Photo: Mackenzie Stroh

The Connector
Stephanie Ellis
32, Benicia, California

Occupation: Manager, Bookshop Benicia

What sparks her mettle: Doing it all on her own

"I was sheltered growing up, homeschooled from first grade to ninth. I always found interacting with strangers scary, like when I had to make a doctor's appointment or order a pizza. I ended up marrying really young, and a few years later, I was a 23-year-old divorcée with a 3-year-old daughter and a baby boy on the way. Suddenly there was no one else to make those appointments or order those pizzas. Or kill spiders. Or confront my daughter's schoolyard bullies. Or figure out how to submit the endless custody paperwork I had to file. Doing those things on my own was how I started to find my sense of ability.
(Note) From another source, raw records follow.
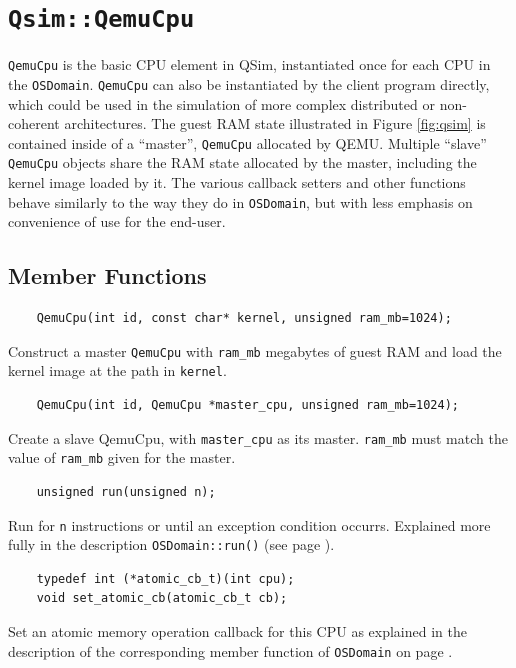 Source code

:\documentclass[letterpaper, 10pt]{book}
\begin{document}
\section{\texttt{Qsim::QemuCpu}} \label{class:QemuCpu}
\texttt{QemuCpu} is the basic CPU element in QSim, instantiated once for each
CPU in the \texttt{OSDomain}. \texttt{QemuCpu} can also be instantiated by the
client program directly, which could be used in the simulation of more
complex distributed or non-coherent architectures. The guest RAM state 
illustrated in Figure \ref{fig:qsim} is contained inside of a ``master'',
\texttt{QemuCpu} allocated by QEMU. Multiple ``slave'' \texttt{QemuCpu}
objects share the RAM state allocated by the master, including the kernel
image loaded by it. The various callback setters and other functions behave
similarly to the way they do in \texttt{OSDomain}, but with less emphasis on
convenience of use for the end-user.

\subsection{Member Functions}
\begin{verbatim}
    QemuCpu(int id, const char* kernel, unsigned ram_mb=1024);
\end{verbatim}
Construct a master \texttt{QemuCpu} with \texttt{ram\_mb} megabytes of guest 
RAM and load the kernel image at the path in \texttt{kernel}. 

\begin{verbatim}
    QemuCpu(int id, QemuCpu *master_cpu, unsigned ram_mb=1024);
\end{verbatim}
Create a slave QemuCpu, with \texttt{master\_cpu} as its master. 
\texttt{ram\_mb} must match the value of \texttt{ram\_mb} given for the master.

\begin{verbatim}
    unsigned run(unsigned n);
\end{verbatim}
Run for \texttt{n} instructions or until an exception condition occurrs. 
Explained more fully in the description \texttt{OSDomain::run()} (see page
\pageref{func:run}).

\begin{verbatim}
    typedef int (*atomic_cb_t)(int cpu);
    void set_atomic_cb(atomic_cb_t cb);
\end{verbatim}
Set an atomic memory operation callback for this CPU as explained in the 
description of the corresponding member function of \texttt{OSDomain} on page
\pageref{func:set_atomic_cb}.
\end{document}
I bought tools and learned how to build things. When my washing machine broke, I fixed it myself. And I got a lot better at talking to people. Working at the bookstore, I meet a lot of people who come from a different walk of life than mine. (And who aren't half as pierced or tattooed.) But I don't ever want that to matter. I don't want to stand there with shaky hands, feeling unsure of myself. I want to make a real connection. Of course, there are mornings when I wake up and think, I am not fit for public consumption today—and other times when I think, 'I have no business raising children, let alone by myself.' But in both cases I remind myself that I have a role to play, a job to do. Until my kids are grown up, I don't have a choice. I can't falter. I can't fail."